A viagem para o interior do Estado, nessa época, é muito agradável. À medida que a estrada avança, a vegetação da caatinga se revela com seus tons de verde, contrastando com o azul do céu espelhado nas águas turvas dos açudes e riachos, brotando a beleza e o encanto do sertão.

Tudo é vocativo.

Mas, infelizmente não consegui. O cliente me pegou no escritório às 7h e seguimos rumo ao interior. Além de não dirigir tão bem, não tinha nenhum buraco na estrada que o carro não caísse dentro. A sensação era a de que no próximo buraco o carro sairia desgovernado.

Sem conhecer bem o cliente, demonstrava ser das antigas. Monossilábico no seu falar, lá pras tantas, iniciou uma conversa:

– Você tem filhos?

– Tenho duas filhas, respondi.

Depois de um bom tempo em silêncio, com poucas palavras, perguntou:

– Gostaria de ter tido um filho homem?

Respondi que sim. Gostaria de ter tido um filho, para ter a experiência de ser pai dos dois gêneros.

Depois de um tempo sem falar nada, o cliente disse que conhecia meu pai e sabia que ele era político e agropecuarista, e continuou com seus questionamentos:

– Seu pai, além de você, tem outro filho homem?

Respondi que não. Ele tinha só mais uma filha.

Sempre com o diálogo curto e espaçado, perguntou:

– Você gosta de política e pretende seguir a carreira do pai?

Sem titubear, falei:

– Apesar de a política desempenhar um papel crucial na sociedade, e ser uma atividade fascinante e dinâmica, não tive interesse em exercê-la.

Em seguida, já um pouco decepcionado com a minha resposta, perguntou:

– Pelo menos de fazenda e gado você gosta?

– Também, não, assim respondi.

A viagem continuou e o cliente calou-se. Mas, antes de chegarmos ao destino, com certa irritação e talvez decepção, fez a seguinte constatação:

– Não sei a razão pela qual você queria ter um filho homem, porque se fosse igual a você, não adiantaria de nada. Foi melhor mesmo você ter filhas.

Não me contive, caí na risada…

Esse pensamento, arcaico e com resquício machista, perdeu a validade. Atualmente, a filha pode escolher a profissão do pai, seguir seus passos e ser seu orgulho, tarefa não só voltada para o filho.

Não há profissão que a mulher não possa exercer e desempenhá-la muito bem.

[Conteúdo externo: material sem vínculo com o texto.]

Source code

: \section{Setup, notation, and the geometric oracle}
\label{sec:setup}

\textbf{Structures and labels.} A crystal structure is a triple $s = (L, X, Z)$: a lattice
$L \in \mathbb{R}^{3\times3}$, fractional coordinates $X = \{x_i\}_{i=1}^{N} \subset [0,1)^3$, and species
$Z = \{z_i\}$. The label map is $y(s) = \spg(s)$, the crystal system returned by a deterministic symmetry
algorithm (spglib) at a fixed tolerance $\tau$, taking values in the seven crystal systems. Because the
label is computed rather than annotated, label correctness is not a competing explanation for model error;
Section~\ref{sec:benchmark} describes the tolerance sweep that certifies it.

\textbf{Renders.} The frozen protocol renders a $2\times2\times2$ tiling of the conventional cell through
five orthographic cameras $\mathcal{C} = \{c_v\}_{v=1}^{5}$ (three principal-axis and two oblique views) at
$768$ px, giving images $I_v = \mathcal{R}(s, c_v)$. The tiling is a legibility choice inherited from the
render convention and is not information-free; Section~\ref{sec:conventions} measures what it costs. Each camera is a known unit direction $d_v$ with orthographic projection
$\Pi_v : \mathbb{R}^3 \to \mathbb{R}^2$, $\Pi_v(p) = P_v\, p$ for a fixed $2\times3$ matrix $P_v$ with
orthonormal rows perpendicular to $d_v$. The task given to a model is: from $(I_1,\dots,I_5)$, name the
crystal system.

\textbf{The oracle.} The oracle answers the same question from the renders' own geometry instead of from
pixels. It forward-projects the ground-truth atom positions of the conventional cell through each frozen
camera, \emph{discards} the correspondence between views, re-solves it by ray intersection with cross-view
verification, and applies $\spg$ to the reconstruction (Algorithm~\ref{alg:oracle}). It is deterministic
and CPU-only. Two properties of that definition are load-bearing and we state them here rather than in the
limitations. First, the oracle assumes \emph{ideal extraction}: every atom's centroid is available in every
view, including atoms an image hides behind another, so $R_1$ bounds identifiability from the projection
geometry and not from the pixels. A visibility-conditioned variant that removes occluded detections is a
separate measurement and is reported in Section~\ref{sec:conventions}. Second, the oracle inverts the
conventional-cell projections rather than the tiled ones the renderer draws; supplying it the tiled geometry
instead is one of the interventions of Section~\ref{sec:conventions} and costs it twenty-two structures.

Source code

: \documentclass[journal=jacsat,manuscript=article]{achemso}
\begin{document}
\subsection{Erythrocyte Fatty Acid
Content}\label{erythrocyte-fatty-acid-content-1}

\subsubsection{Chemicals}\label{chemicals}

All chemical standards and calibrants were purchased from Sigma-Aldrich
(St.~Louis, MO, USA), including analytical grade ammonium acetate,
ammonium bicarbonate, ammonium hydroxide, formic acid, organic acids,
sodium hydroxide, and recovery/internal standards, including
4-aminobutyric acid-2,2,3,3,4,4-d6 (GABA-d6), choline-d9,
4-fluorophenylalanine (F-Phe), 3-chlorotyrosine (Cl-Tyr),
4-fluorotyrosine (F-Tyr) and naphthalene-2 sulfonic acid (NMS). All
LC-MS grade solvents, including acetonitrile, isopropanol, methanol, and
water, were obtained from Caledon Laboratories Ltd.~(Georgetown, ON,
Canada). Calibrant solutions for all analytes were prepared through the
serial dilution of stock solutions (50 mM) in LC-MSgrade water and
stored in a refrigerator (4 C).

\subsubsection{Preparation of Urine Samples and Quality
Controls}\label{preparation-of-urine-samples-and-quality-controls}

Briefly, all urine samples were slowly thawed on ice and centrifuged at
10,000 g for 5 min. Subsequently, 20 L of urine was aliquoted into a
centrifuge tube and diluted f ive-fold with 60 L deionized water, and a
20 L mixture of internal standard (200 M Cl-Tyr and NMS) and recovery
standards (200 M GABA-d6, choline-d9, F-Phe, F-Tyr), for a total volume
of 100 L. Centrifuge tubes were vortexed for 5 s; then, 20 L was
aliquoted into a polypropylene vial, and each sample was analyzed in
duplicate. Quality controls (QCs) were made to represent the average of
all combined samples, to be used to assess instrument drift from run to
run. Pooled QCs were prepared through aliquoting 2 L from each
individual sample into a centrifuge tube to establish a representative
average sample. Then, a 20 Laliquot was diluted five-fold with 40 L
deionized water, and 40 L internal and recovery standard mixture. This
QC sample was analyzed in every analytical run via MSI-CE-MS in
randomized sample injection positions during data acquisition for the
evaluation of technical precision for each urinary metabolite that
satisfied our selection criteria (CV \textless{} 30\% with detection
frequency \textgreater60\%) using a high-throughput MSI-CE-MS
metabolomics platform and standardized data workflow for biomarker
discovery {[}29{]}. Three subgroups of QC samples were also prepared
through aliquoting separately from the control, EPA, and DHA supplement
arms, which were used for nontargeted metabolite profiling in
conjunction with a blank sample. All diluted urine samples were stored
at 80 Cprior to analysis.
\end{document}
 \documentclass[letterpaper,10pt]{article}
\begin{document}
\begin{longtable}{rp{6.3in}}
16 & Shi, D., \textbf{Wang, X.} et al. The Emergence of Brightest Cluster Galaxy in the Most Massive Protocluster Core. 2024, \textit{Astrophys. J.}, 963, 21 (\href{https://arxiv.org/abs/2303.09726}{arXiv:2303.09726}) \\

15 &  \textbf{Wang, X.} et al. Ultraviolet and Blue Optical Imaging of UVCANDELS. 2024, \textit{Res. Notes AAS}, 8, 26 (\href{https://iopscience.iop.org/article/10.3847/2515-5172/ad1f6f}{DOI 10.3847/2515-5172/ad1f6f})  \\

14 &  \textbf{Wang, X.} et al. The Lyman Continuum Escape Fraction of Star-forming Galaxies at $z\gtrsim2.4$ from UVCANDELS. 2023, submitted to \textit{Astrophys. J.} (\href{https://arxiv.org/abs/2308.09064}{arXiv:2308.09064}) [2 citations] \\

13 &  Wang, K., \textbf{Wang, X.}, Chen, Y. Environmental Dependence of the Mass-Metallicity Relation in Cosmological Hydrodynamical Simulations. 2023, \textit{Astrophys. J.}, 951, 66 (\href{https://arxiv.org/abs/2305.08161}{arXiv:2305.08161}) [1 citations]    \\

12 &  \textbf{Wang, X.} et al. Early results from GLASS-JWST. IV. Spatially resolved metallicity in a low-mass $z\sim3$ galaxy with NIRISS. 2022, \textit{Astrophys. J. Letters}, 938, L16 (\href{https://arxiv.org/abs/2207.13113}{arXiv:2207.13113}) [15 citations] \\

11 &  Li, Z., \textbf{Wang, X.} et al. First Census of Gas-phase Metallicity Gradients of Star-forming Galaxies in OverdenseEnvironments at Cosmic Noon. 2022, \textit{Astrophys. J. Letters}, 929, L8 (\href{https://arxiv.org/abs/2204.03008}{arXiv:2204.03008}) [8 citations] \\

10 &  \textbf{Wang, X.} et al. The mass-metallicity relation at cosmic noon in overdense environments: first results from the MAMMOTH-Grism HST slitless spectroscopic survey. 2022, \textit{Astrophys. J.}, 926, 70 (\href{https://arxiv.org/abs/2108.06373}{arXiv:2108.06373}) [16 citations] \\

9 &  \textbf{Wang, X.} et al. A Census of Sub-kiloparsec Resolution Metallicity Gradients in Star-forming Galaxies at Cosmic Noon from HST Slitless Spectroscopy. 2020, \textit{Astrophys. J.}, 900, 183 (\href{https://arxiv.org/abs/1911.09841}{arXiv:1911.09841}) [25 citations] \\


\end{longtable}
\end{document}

As diferenças de gênero não são mais um fator limitante nas escolhas e oportunidades disponíveis.

Todavia, nem o filho nem a filha deve ser preparado para ser igual ao pai ou à mãe, nem, muito menos, os pais devem querer que os filhos sejam algo que eles não foram, compensando uma frustração ou expectativa.

É fundamental incentivar e apoiar os jovens a seguirem suas vocações e paixões, mesmo que sejam diferentes das dos pais. A diversidade de caminhos e realizações pessoais devem ser celebradas, em vez de comparadas, de forma limitante.

Portanto, a visão mais moderna e inclusiva é a de que cada pessoa deve ter a liberdade de decidir seu próprio futuro, sem julgamentos restritivos, baseados em origens familiares ou gênero.

O importante é permitir que todos os filhos e filhas floresçam de acordo com seus talentos e aspirações, iguais ou não com a profissão dos pais.

Chegamos ao destino. Foi realizada a audiência e deu tudo certo. O cliente ganhou a ação. A viagem terminou e nunca mais eu o vi.